## Exercise goal
Every line containing the word "example" must be pulled from the records.

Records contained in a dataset

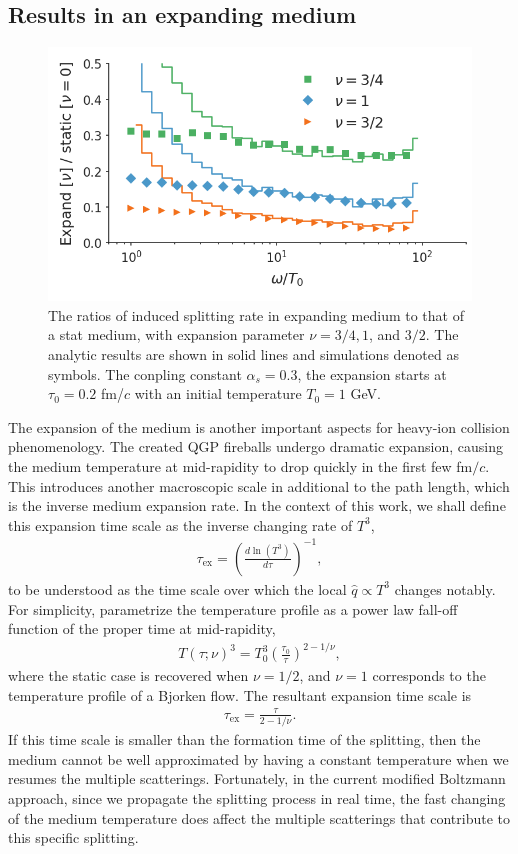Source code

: \documentclass[aps, prc, reprint, amsmath, groupedaddress, nofootinbib]{revtex4-1}
\begin{document}
\subsection{Results in an expanding medium}
\begin{figure}
\includegraphics[width=\columnwidth]{spectrum_Bjorken.png}
\caption{The ratios of induced splitting rate in expanding medium to that of a stat medium, with expansion parameter $\nu = 3/4, 1$, and $3/2$. The analytic results are shown in solid lines and simulations denoted as symbols. The conpling constant $\alpha_s=0.3$, the expansion starts at $\tau_0 = 0.2$ fm/$c$ with an initial temperature $T_0 = 1$ GeV.}
\label{fig:Bjorken-BDMPS}
\end{figure}

The expansion of the medium is another important aspects for heavy-ion collision phenomenology.
The created QGP fireballs undergo dramatic expansion, causing the medium temperature at mid-rapidity to drop quickly in the first few fm$/c$.
This introduces another macroscopic scale in additional to the path length, which is the inverse medium expansion rate. 
In the context of this work, we shall define this expansion time scale as the inverse changing rate of $T^3$,
\begin{eqnarray}
\tau_{\textrm{ex}} = \left(\frac{d\ln(T^3)}{d \tau} \right)^{-1},
\end{eqnarray}
to be understood as the time scale over which the local $\hat{q}\propto T^3$ changes notably.
For simplicity, parametrize the temperature profile as a power law fall-off function of the proper time at mid-rapidity,
\begin{eqnarray}
T(\tau; \nu)^3 = T_0^3\left(\frac{\tau_0}{\tau}\right)^{2-1/\nu},
\end{eqnarray}
where the static case is recovered when $\nu=1/2$, and $\nu=1$ corresponds to the temperature profile of a Bjorken flow.
The resultant expansion time scale is
\begin{eqnarray}
\tau_{\textrm{ex}} = \frac{\tau}{2-1/\nu}.
\end{eqnarray}
If this time scale is smaller than the formation time of the splitting, then the medium cannot be well approximated by having a constant temperature when we resumes the multiple scatterings.
Fortunately, in the current modified Boltzmann approach, since we propagate the splitting process in real time, the fast changing of the medium temperature does affect the multiple scatterings that contribute to this specific splitting.
\end{document}
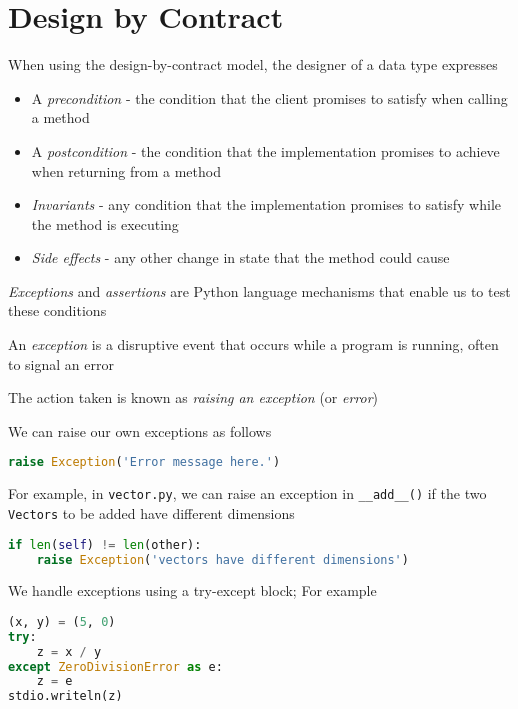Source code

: \documentclass[8pt,a4paper,compress,handout]{beamer}
\begin{document}
\section{Design by Contract}
\begin{frame}[fragile]
When using the design-by-contract model, the designer of a data type expresses
\begin{itemize}
\item A \emph{precondition} - the condition that the client promises to satisfy when calling a method
\item A \emph{postcondition} - the condition that the implementation promises to achieve when returning from a method
\item \emph{Invariants} - any condition that the implementation promises to satisfy while the method is executing 
\item \emph{Side effects} - any other change in state that the method could cause
\end{itemize}

\bigskip

\emph{Exceptions} and \emph{assertions} are Python language mechanisms that enable us to test these conditions
\end{frame}

\begin{frame}[fragile]
An \emph{exception} is a disruptive event that occurs while a program is running, often to signal an error

\bigskip

The action taken is known as \emph{raising an exception} (or \emph{error})

\bigskip

We can raise our own exceptions as follows
\begin{lstlisting}[language=Python]
raise Exception('Error message here.')
\end{lstlisting} 

\bigskip

For example, in \lstinline{vector.py}, we can raise an exception in \lstinline{__add__()} if the two \lstinline{Vectors} to be added have different dimensions
\begin{lstlisting}[language=Python]
if len(self) != len(other):
    raise Exception('vectors have different dimensions')
\end{lstlisting} 

\bigskip

We handle exceptions using a try-except block; For example
\begin{lstlisting}[language=Python]
(x, y) = (5, 0)
try:
    z = x / y
except ZeroDivisionError as e:
    z = e
stdio.writeln(z)
\end{lstlisting} 
\end{frame}
\end{document}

## Answer box
For example, in \lstinline{vector.py}, we can raise an exception in \lstinline{__add__()} if the two \lstinline{Vectors} to be added have different dimensions
We handle exceptions using a try-except block; For example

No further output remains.